Making Predictions with the Regression Line¶

Recall that in the section on regression lines, you learned about the equation for the regression line.

A scatter plot showing the completion rate of students against their SAT scores.

Returning to the scatter plot showing average SAT score and completion rate, the equation of the regression line is \(y = 0.0011x - 0.7116\). The slope is 0.0011 and the y-intercept is -0.7116. Another way to write this is to use the descriptions of the x and y variables.

\(\text{Predicted Completion Rate} = 0.0011 \times (\text{Average SAT Score}) - 0.7116\)

If you’re wondering why the equation in the graph above or in Sheets has an E in it, that’s called scientific notation. You can read more about scientific notation here.

Suppose University X has an average SAT score of 1200 for incoming freshmen. You could use the graph to estimate the completion rate at University X, but depending on how carefully you read that graph, the estimates could vary. A much more precise way of making that estimate is to use the equation of the line.

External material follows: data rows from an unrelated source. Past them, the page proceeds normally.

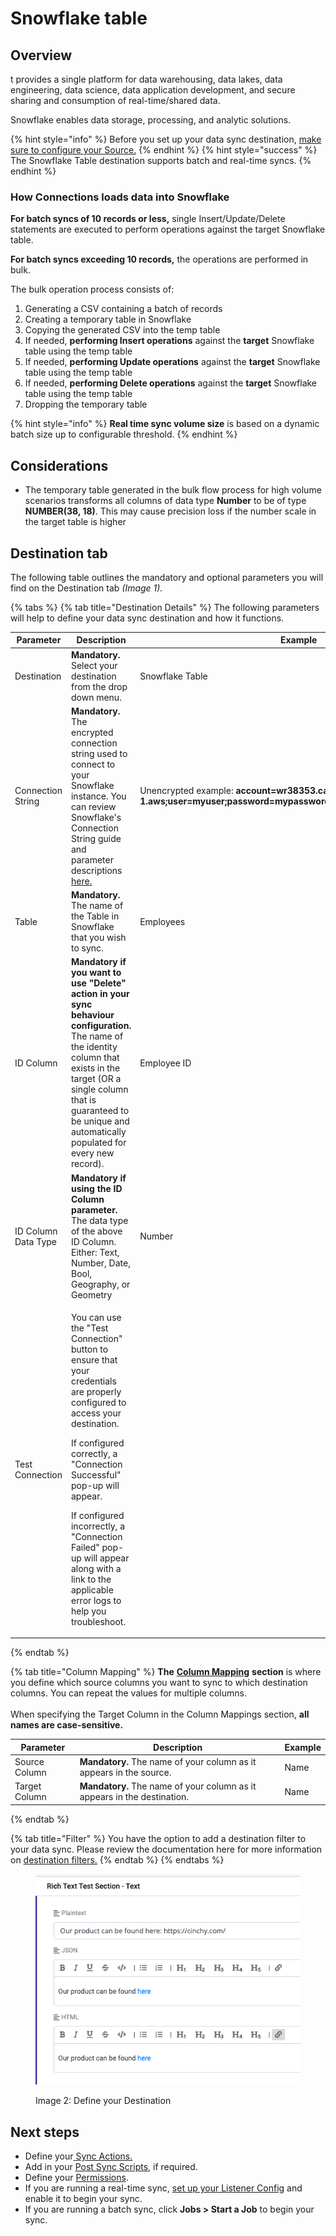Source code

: # Snowflake table

## Overview

t provides a single platform for data warehousing, data lakes, data engineering, data science, data application development, and secure sharing and consumption of real-time/shared data.

Snowflake enables data storage, processing, and analytic solutions.

{% hint style="info" %}
Before you set up your data sync destination, [make sure to configure your Source.](../supported-data-sync-sources/)
{% endhint %}
{% hint style="success" %}
The Snowflake Table destination supports batch and real-time syncs.
{% endhint %}

### How Connections loads data into Snowflake

**For batch syncs of 10 records or less,** single Insert/Update/Delete statements are executed to perform operations against the target Snowflake table.

**For batch syncs exceeding 10 records,** the operations are performed in bulk.

The bulk operation process consists of:

1. Generating a CSV containing a batch of records
2. Creating a temporary table in Snowflake
3. Copying the generated CSV into the temp table&#x20;
4. If needed, **performing Insert operations** against the **target** Snowflake table using the temp table
5. If needed, **performing Update operations** against the **target** Snowflake table using the temp table
6. If needed, **performing Delete operations** against the **target** Snowflake table using the temp table
7. Dropping the temporary table

{% hint style="info" %}
**Real time sync volume size** is based on a dynamic batch size up to configurable threshold.
{% endhint %}

## Considerations

* The temporary table generated in the bulk flow process for high volume scenarios transforms all columns of data type **Number** to be of type **NUMBER(38, 18)**. This may cause precision loss if the number scale in the target table is higher

## Destination tab

The following table outlines the mandatory and optional parameters you will find on the Destination tab _(Image 1)._

{% tabs %}
{% tab title="Destination Details" %}
The following parameters will help to define your data sync destination and how it functions.

<table><thead><tr><th>Parameter</th><th width="289.66666666666663">Description</th><th>Example</th></tr></thead><tbody><tr><td>Destination</td><td><strong>Mandatory.</strong> Select your destination from the drop down menu.</td><td>Snowflake Table</td></tr><tr><td>Connection String</td><td><strong>Mandatory.</strong> The encrypted connection string used to connect to your Snowflake instance. You can review Snowflake's Connection String guide and parameter descriptions <a href="https://github.com/snowflakedb/snowflake-connector-net#create-a-connection">here.</a></td><td>Unencrypted example: <strong>account=wr38353.ca-central-1.aws;user=myuser;password=mypassword;db=CINCHY;schema=PUBLIC</strong></td></tr><tr><td>Table</td><td><strong>Mandatory.</strong> The name of the Table in Snowflake that you wish to sync.</td><td>Employees</td></tr><tr><td>ID Column</td><td><strong>Mandatory if you want to use "Delete" action in your sync behaviour configuration.</strong> The name of the identity column that exists in the target (OR a single column that is guaranteed to be unique and automatically populated for every new record).</td><td>Employee ID</td></tr><tr><td>ID Column Data Type</td><td><strong>Mandatory if using the ID Column parameter.</strong> The data type of the above ID Column.<br>Either: Text, Number, Date, Bool, Geography, or Geometry</td><td>Number</td></tr><tr><td>Test Connection</td><td><p>You can use the "Test Connection" button to ensure that your credentials are properly configured to access your destination.</p><p></p><p>If configured correctly, a "Connection Successful" pop-up will appear.</p><p></p><p>If configured incorrectly, a "Connection Failed" pop-up will appear along with a link to the applicable error logs to help you troubleshoot.</p></td><td></td></tr></tbody></table>
{% endtab %}

{% tab title="Column Mapping" %}
**The** [**Column Mapping**](../building-data-syncs/columns-and-mappings/#3.-column-mappings) **section** is where you define which source columns you want to sync to which destination columns. You can repeat the values for multiple columns.\
\
When specifying the Target Column in the Column Mappings section, **all names are case-sensitive.**

| Parameter     | Description                                                              | Example |
|---------------|--------------------------------------------------------------------------|---------|
| Source Column | **Mandatory.** The name of your column as it appears in the source.      | Name    |
| Target Column | **Mandatory.** The name of your column as it appears in the destination. | Name    |
{% endtab %}

{% tab title="Filter" %}
You have the option to add a destination filter to your data sync. Please review the documentation here for more information on [destination filters.](../building-data-syncs/advanced-settings/filters.md#target-filters)
{% endtab %}
{% endtabs %}

<div data-full-width="true">

<figure><img src="../../.gitbook/assets/image (632).png" alt=""><figcaption><p>Image 2: Define your Destination</p></figcaption></figure>

</div>

## Next steps

* Define your[ ](../building-data-syncs/sync-actions.md)[Sync Actions.](../building-data-syncs/sync-actions.md)
* Add in your [Post Sync Scripts](../building-data-syncs/advanced-settings/post-sync-scripts.md), if required.
* Define your [Permissions](../building-data-syncs/#2.-create-a-data-sync-configuration).
* If you are running a real-time sync, [set up your Listener Config](../supported-real-time-sync-stream-sources/) and enable it to begin your sync.
* If you are running a batch sync, click **Jobs > Start a Job** to begin your sync.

Because University X has an average SAT score of 1200, you will replace that portion of the regression line equation with the number 1200.

\(\text{Predicted Completion Rate} = 0.0011 \times (1200) - 0.7116 = 0.6386 \text{ (or } 63.86 \%)\)

So, University X has a predicted completion rate of 63.86%. The point (1200, 0.6386) is illustrated on the scatter plot below.

The same scatter plot as before, with a marked data point at a 1200 SAT score and 0.6386 completion rate.

Q-1: Use the regression line to estimate the completion rate for a school with an average SAT score of 1400.

You can use the same method to estimate the completion rate for a school with an average SAT score of 600.

\(\text{Predicted Completion Rate} = 0.0011 \times (600) - 0.7116 = -0.0365 \text{ (or } -3.65 \%)\)

But a negative completion rate doesn’t make sense! A school can’t have a graduation rate lower than 0%. The reason this doesn’t make sense is because 600 is outside of the range of most of the data, and trying to predict outside of that range is extrapolation. Because there is only one school with an average SAT score that low, using this regression line is not going to give a reliable (or even reasonable) prediction. Finding regression lines and making predictions can be difficult with such outliers.